Any suggestions for a hotel in Winnipeg prior to boarding?

Where is my room located Car 114 Unit C

Don


----------



## OBS (May 28, 2012)

I love the hotel Fort Garry, one block from train station straight out the front door.


----------



## A.J. (May 30, 2012)

donald: the via rail website has diagrams of the sleeping cars and the bedrooms/cabins have letters. what type of sleeping car you will be in, however, i have no idea. nor do I have any knowledge about the consist, although I wish I did! I have a reservation for july. I guess I'll find out when I board the train!

I have been watching the express deal page and it is frequently updated. i made a reservation early this afternoon and just looked again and a whole bunch of dates (with sleepers!) have been added. it's an amazing deal so if you don't always see what you want, keep on hoping, because it seems to be updated frequently!


----------



## NS VIA Fan (May 30, 2012)

Not sure of the placement of car 114......but heres a typical consist

 

VIA #2 Canadian departing Vancouver May 29, 2012 

VIA F40PH-2D 6411

VIA F40PH-2D 6442

Chateau Papineau d/h

Baggage 8606

Coach 8103

Coach 8104

Skyline 8516

Amherst Manor

Allan Manor

Bayfield Manor

Skyline 8515

Diner Fairholme

Glass-roofed Coach 1721

Rogers Manor

Mackenzie Manor

Stuart Manor

Chateau Vercheres

Chateau Closse

Skyline 8500

Diner Alexandra

Sherwood Manor

Butler Manor

Brant Manor

Assiniboine Park

 

Total 22 cars

 

Note: train went east on CN to Ashcroft and did not follow the usual CP route due to the rail strike. Normally there's directional running through the Fraser and Thompson River canyons in BC where all trains trains go east on CP and west on CN.


----------



## Ispolkom (Jun 4, 2012)

Donald Manchester said:


> VIA just posted Express Deals through October.
> 
> Any suggestions for a hotel in Winnipeg prior to boarding?
> 
> ...


I just returned from my trip on the Canadian, and absolutely loved it.
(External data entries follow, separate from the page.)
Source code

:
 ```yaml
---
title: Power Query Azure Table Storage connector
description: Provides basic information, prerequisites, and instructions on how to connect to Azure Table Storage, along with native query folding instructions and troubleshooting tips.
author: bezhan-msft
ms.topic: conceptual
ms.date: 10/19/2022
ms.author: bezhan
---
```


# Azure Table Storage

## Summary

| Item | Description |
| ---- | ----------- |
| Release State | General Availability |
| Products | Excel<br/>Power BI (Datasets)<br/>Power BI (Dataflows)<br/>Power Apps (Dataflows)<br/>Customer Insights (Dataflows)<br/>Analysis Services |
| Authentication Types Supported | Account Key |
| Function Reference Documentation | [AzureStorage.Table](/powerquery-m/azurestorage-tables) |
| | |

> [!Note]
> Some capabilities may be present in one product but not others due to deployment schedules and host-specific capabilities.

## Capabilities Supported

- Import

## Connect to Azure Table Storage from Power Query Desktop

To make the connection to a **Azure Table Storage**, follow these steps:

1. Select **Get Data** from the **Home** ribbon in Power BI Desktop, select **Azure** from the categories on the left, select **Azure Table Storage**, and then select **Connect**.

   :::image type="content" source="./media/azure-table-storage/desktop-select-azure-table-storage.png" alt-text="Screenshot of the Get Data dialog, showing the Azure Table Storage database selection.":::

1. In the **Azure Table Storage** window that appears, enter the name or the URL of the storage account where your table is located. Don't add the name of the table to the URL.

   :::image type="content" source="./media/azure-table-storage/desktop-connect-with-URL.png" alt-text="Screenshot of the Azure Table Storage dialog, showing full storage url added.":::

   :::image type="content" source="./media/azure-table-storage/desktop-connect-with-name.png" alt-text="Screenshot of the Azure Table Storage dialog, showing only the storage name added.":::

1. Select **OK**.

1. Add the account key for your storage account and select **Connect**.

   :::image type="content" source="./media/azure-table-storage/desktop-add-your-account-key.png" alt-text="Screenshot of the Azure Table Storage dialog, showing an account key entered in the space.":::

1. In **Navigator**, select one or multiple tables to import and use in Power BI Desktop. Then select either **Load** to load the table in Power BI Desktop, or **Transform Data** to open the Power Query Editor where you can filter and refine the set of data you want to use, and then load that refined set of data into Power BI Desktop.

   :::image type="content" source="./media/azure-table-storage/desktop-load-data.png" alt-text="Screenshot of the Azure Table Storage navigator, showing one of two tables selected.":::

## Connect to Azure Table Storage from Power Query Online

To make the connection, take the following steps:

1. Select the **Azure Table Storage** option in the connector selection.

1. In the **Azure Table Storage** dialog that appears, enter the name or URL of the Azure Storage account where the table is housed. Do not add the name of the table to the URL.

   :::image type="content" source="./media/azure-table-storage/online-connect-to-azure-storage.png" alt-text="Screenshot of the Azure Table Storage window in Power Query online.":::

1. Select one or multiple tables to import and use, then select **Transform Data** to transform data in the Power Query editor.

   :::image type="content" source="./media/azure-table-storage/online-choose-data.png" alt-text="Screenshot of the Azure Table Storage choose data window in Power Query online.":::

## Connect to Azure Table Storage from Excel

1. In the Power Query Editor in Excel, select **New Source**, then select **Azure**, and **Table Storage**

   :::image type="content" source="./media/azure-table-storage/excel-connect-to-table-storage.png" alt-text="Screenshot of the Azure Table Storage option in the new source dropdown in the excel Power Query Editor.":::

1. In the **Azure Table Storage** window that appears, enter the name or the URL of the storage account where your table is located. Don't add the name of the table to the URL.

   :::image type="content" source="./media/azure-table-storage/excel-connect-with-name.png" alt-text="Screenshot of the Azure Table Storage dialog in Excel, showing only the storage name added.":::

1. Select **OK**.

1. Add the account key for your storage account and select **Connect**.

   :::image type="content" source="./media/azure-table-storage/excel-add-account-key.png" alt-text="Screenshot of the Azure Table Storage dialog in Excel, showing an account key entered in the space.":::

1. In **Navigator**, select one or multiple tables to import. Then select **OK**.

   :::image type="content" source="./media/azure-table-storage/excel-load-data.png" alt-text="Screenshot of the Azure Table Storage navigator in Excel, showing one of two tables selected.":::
Car 114 is the fifth sleeper back, as the numbering starts with 110. In NS Rail Fan's example, it would be the Mackenzie Manor (though there will be no 1700-series glass-roofed coach until Edmonton).

Edited to correct my mistake.


----------



## NS VIA Fan (Jun 4, 2012)

Ispolkom said:


> .................there will be no 1700-series glass-roofed coach until Edmonton).


These are interesting cars. Originally built by Colorado Railcar......VIA obtained them from BC Rail and has also used them on the Skeena and Jasper Ski Train.


----------



## yarrow (Jun 27, 2012)

Donald Manchester said:


> VIA just posted Express Deals through October.


checking the express deals today, i see nothing listed past departures for 7/3. did everything that was posted until ocotber sell or is something else going on?


----------



## manderson (Jun 29, 2012)

yarrow said:


> Donald Manchester said:
> 
> 
> > VIA just posted Express Deals through October.
> ...


It appeared to me that the express deals through October were mostly sold, then there were a few days with nothing, then a few last minute spots were posted.


----------